Juventus chairman’s sack is blow to European Super League

Juventus chairman’s sack is blow to European Super League

The departure of Juventus chairman Andrea Agnelli from the club is being seen as a serious blow to attempts to revive the European Super League.

Agnelli, 45, and the entire Juventus board of directors resigned after an investigation by Turin prosecutors into alleged false accounting.

Aleksander Ceferin, the Uefa president, told the Council of EU Sports Ministers on Tuesday that “they [the ESL clubs] are the first to flee when things get rough.”

The decisions by the owners of Manchester United and Liverpool to put their clubs up for sale is also seen as a tacit acceptance that the Super League idea is dead – the two English clubs had played key roles in setting it up before its launch and swift collapse in April 2021.

The timing of Agnelli’s resignation will dismay his allies at Real Madrid and Barcelona, who had joined Juventus in a legal challenge against Uefa to try to force through a breakaway competition with a European Court of Justice (ECJ) judgement due on December 15.

In his departing message to Juventus’s employees, Agnelli said the resignations were necessary because “unity has been lost”.

He added: “When the team is not united, then that opens the way for opponents to hurt you and that can be fatal.

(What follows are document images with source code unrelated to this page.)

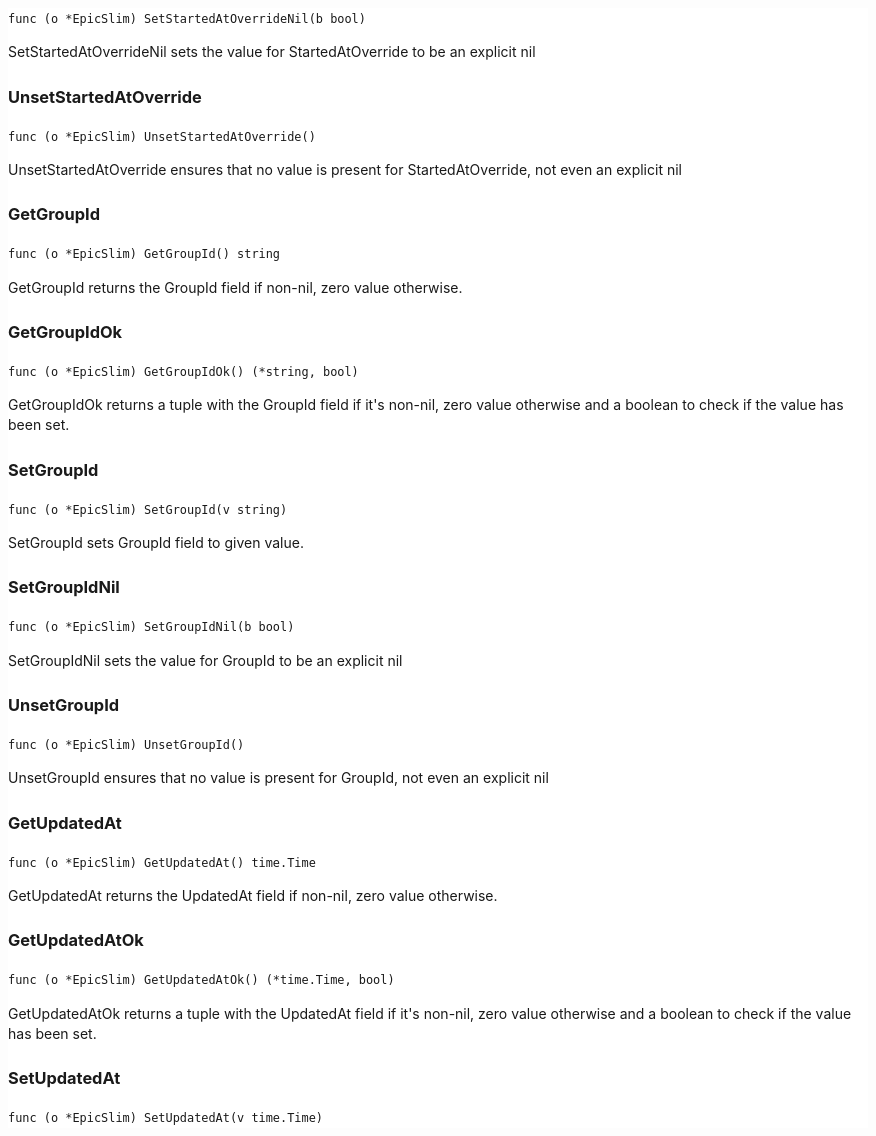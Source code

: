 `func (o *EpicSlim) SetStartedAtOverrideNil(b bool)`

 SetStartedAtOverrideNil sets the value for StartedAtOverride to be an explicit nil

### UnsetStartedAtOverride
`func (o *EpicSlim) UnsetStartedAtOverride()`

UnsetStartedAtOverride ensures that no value is present for StartedAtOverride, not even an explicit nil
### GetGroupId

`func (o *EpicSlim) GetGroupId() string`

GetGroupId returns the GroupId field if non-nil, zero value otherwise.

### GetGroupIdOk

`func (o *EpicSlim) GetGroupIdOk() (*string, bool)`

GetGroupIdOk returns a tuple with the GroupId field if it's non-nil, zero value otherwise
and a boolean to check if the value has been set.

### SetGroupId

`func (o *EpicSlim) SetGroupId(v string)`

SetGroupId sets GroupId field to given value.


### SetGroupIdNil

`func (o *EpicSlim) SetGroupIdNil(b bool)`

 SetGroupIdNil sets the value for GroupId to be an explicit nil

### UnsetGroupId
`func (o *EpicSlim) UnsetGroupId()`

UnsetGroupId ensures that no value is present for GroupId, not even an explicit nil
### GetUpdatedAt

`func (o *EpicSlim) GetUpdatedAt() time.Time`

GetUpdatedAt returns the UpdatedAt field if non-nil, zero value otherwise.

### GetUpdatedAtOk

`func (o *EpicSlim) GetUpdatedAtOk() (*time.Time, bool)`

GetUpdatedAtOk returns a tuple with the UpdatedAt field if it's non-nil, zero value otherwise
and a boolean to check if the value has been set.

### SetUpdatedAt

`func (o *EpicSlim) SetUpdatedAt(v time.Time)`

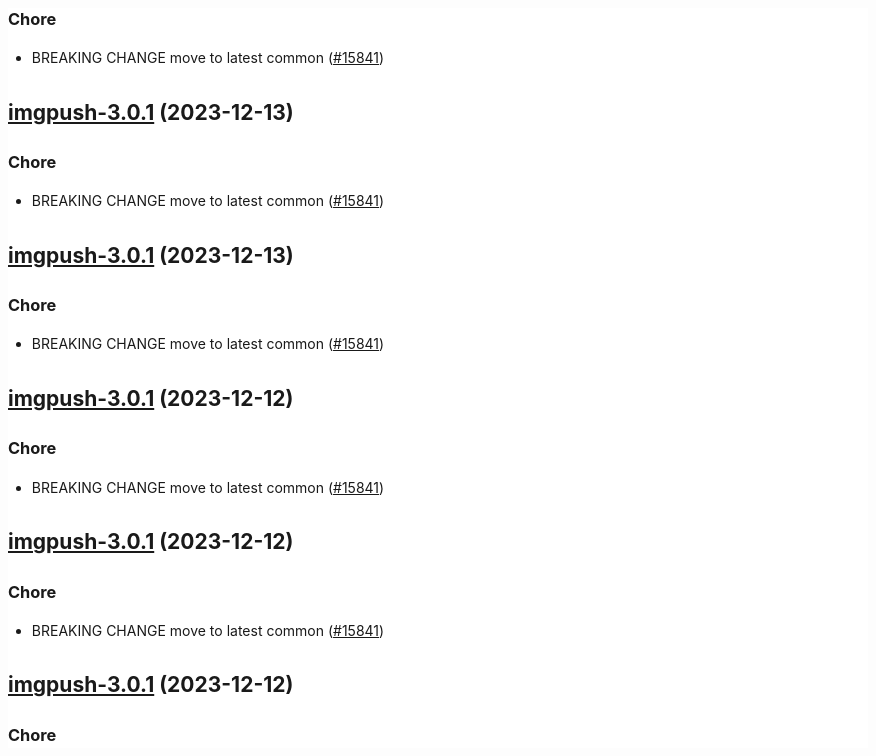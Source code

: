 ### Chore

- BREAKING CHANGE move to latest common ([#15841](https://github.com/truecharts/charts/issues/15841))
  
  


## [imgpush-3.0.1](https://github.com/truecharts/charts/compare/imgpush-2.0.12...imgpush-3.0.1) (2023-12-13)

### Chore

- BREAKING CHANGE move to latest common ([#15841](https://github.com/truecharts/charts/issues/15841))
  
  


## [imgpush-3.0.1](https://github.com/truecharts/charts/compare/imgpush-2.0.12...imgpush-3.0.1) (2023-12-13)

### Chore

- BREAKING CHANGE move to latest common ([#15841](https://github.com/truecharts/charts/issues/15841))
  
  


## [imgpush-3.0.1](https://github.com/truecharts/charts/compare/imgpush-2.0.12...imgpush-3.0.1) (2023-12-12)

### Chore

- BREAKING CHANGE move to latest common ([#15841](https://github.com/truecharts/charts/issues/15841))
  
  


## [imgpush-3.0.1](https://github.com/truecharts/charts/compare/imgpush-2.0.12...imgpush-3.0.1) (2023-12-12)

### Chore

- BREAKING CHANGE move to latest common ([#15841](https://github.com/truecharts/charts/issues/15841))
  
  


## [imgpush-3.0.1](https://github.com/truecharts/charts/compare/imgpush-2.0.12...imgpush-3.0.1) (2023-12-12)

### Chore
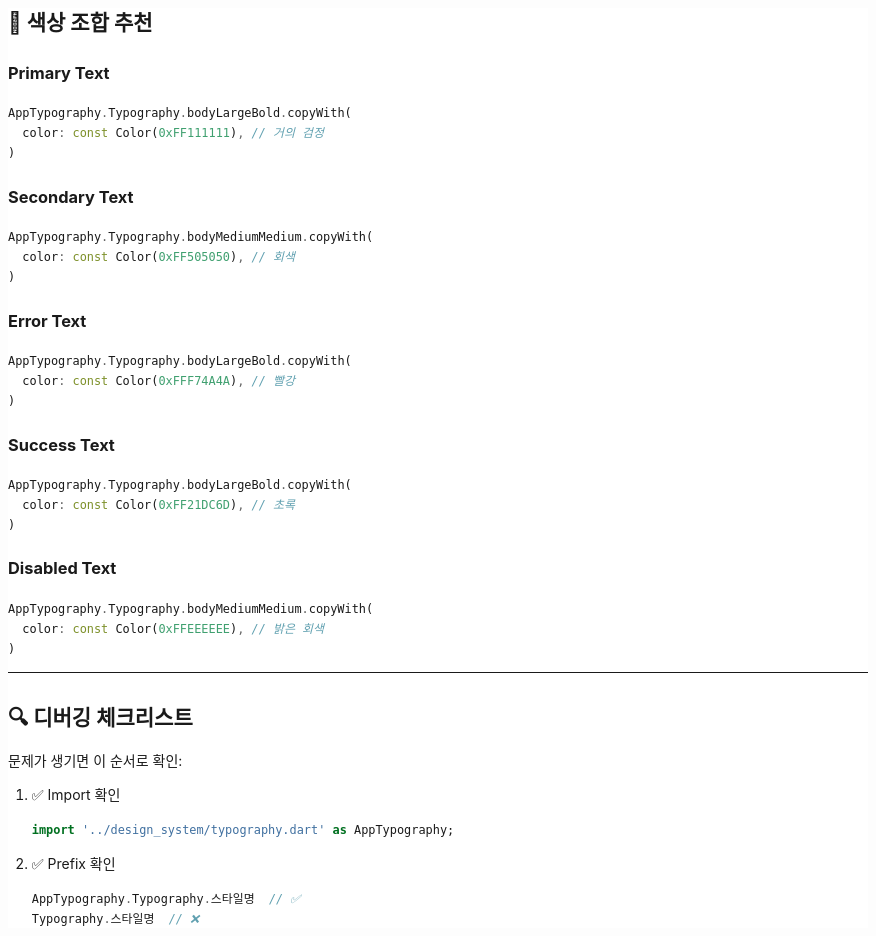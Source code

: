 
## 🎨 색상 조합 추천

### Primary Text
```dart
AppTypography.Typography.bodyLargeBold.copyWith(
  color: const Color(0xFF111111), // 거의 검정
)
```

### Secondary Text
```dart
AppTypography.Typography.bodyMediumMedium.copyWith(
  color: const Color(0xFF505050), // 회색
)
```

### Error Text
```dart
AppTypography.Typography.bodyLargeBold.copyWith(
  color: const Color(0xFFF74A4A), // 빨강
)
```

### Success Text
```dart
AppTypography.Typography.bodyLargeBold.copyWith(
  color: const Color(0xFF21DC6D), // 초록
)
```

### Disabled Text
```dart
AppTypography.Typography.bodyMediumMedium.copyWith(
  color: const Color(0xFFEEEEEE), // 밝은 회색
)
```

---

## 🔍 디버깅 체크리스트

문제가 생기면 이 순서로 확인:

1. ✅ Import 확인
   ```dart
   import '../design_system/typography.dart' as AppTypography;
   ```

2. ✅ Prefix 확인
   ```dart
   AppTypography.Typography.스타일명  // ✅
   Typography.스타일명  // ❌
   ```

Better to leave all together giving the opportunity for a new team to overturn that game.”

Agnelli said he would remain comforted by a phrase by the German philosopher Friedrich Nietzsche: “And those who were seen dancing were thought to be insane by those who could not hear the music.”

The three rebel clubs had launched a concerted drive in favour of an ESL and claiming Uefa has a conflict of interest as both competition organiser and regulator. The company behind the ESL, A22, last month appointed a new chief executive, Bernd Reichart, who this week has been attempting to push its claims in Brussels.

 “My objective is to understand how we can improve the governance of European football in such a way that solidarity, transparency and anti-corruption will remain non-negotiable,” said Reichart.

The anti-corruption message rang hollow given the investigation into Juventus. Agnelli, the vice-president Pavel Nedved and chief executive Maurizio Arrivabene are among 15 people who could face a trial for alleged false accounting and irregularities in player transfers.

Cristiano Ronaldo’s £86 million (€100 million) transfer from Real Madrid in 2018 and his annual salary of about £26 million are at the centre of the probe. Turin prosecutors have reportedly discovered secret payments to Ronaldo that were not reported by Juventus.

The case is also exploring if Juve shareholders were misled with invoices being issued for non-existent transactions to demonstrate income.

There are also governance issues surrounding Barcelona and Real Madrid – they are facing demands to pay back millions of euros in illegal state aid after the ECJ ruled last year that Brussels was right to declare that beneficial tax arrangements they enjoyed for a quarter of a century were illegal.

Spain’s La Liga has issued a statement demanding “immediate sports sanctions” be applied to Juventus by Uefa. Transfers involving Juventus and other clubs are also the subject of a parallel investigation launched by the Italian Football Federation in October which has powers to sanction clubs with a range of punishments from fines to being kicked out of the league.